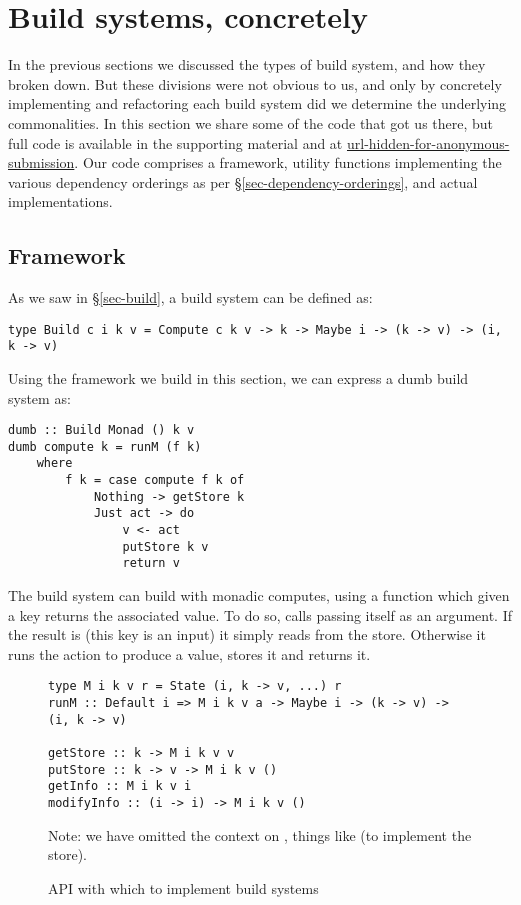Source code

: \clearpage
\section{Build systems, concretely}\label{sec-implementations}

In the previous sections we discussed the types of build system, and how they broken down. But these divisions were not obvious to us, and only by concretely implementing and refactoring each build system did we determine the underlying commonalities. In this section we share some of the code that got us there, but full code is available in the supporting material and at \url{url-hidden-for-anonymous-submission}. Our code comprises a framework, utility functions implementing the various dependency orderings as per \S\ref{sec-dependency-orderings}, and actual implementations.

\subsection{Framework}

As we saw in \S\ref{sec-build}, a build system can be defined as:

\begin{verbatim}
type Build c i k v = Compute c k v -> k -> Maybe i -> (k -> v) -> (i, k -> v)
\end{verbatim}

Using the framework we build in this section, we can express a dumb build system as:

\begin{verbatim}
dumb :: Build Monad () k v
dumb compute k = runM (f k)
    where
        f k = case compute f k of
            Nothing -> getStore k
            Just act -> do
                v <- act
                putStore k v
                return v
\end{verbatim}

The  build system can build with monadic computes, using a function  which given a key returns the associated value. To do so,  calls  passing  itself as an argument. If the result is  (this key is an input) it simply reads from the store. Otherwise it runs the action to produce a value, stores it and returns it.

\begin{figure}
\begin{verbatim}
type M i k v r = State (i, k -> v, ...) r
runM :: Default i => M i k v a -> Maybe i -> (k -> v) -> (i, k -> v)

getStore :: k -> M i k v v
putStore :: k -> v -> M i k v ()
getInfo :: M i k v i
modifyInfo :: (i -> i) -> M i k v ()
\end{verbatim}
Note: we have omitted the context on , things like  (to implement the store).
\caption{API with which to implement build systems}
\label{fig-M-api}
\end{figure}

____

▶ [How to complete this task]
Please transcribe the lines from the one containing "Using the framework" through the last line of the records. Include both ends and nothing else.

▶ [Reply to the exercise]
Using the framework we build in this section, we can express a dumb build system as:

\begin{verbatim}
dumb :: Build Monad () k v
dumb compute k = runM (f k)
    where
        f k = case compute f k of
            Nothing -> getStore k
            Just act -> do
                v <- act
                putStore k v
                return v
\end{verbatim}

The  build system can build with monadic computes, using a function  which given a key returns the associated value. To do so,  calls  passing  itself as an argument. If the result is  (this key is an input) it simply reads from the store. Otherwise it runs the action to produce a value, stores it and returns it.

\begin{figure}
\begin{verbatim}
type M i k v r = State (i, k -> v, ...) r
runM :: Default i => M i k v a -> Maybe i -> (k -> v) -> (i, k -> v)

getStore :: k -> M i k v v
putStore :: k -> v -> M i k v ()
getInfo :: M i k v i
modifyInfo :: (i -> i) -> M i k v ()
\end{verbatim}
Note: we have omitted the context on , things like  (to implement the store).
\caption{API with which to implement build systems}
\label{fig-M-api}
\end{figure}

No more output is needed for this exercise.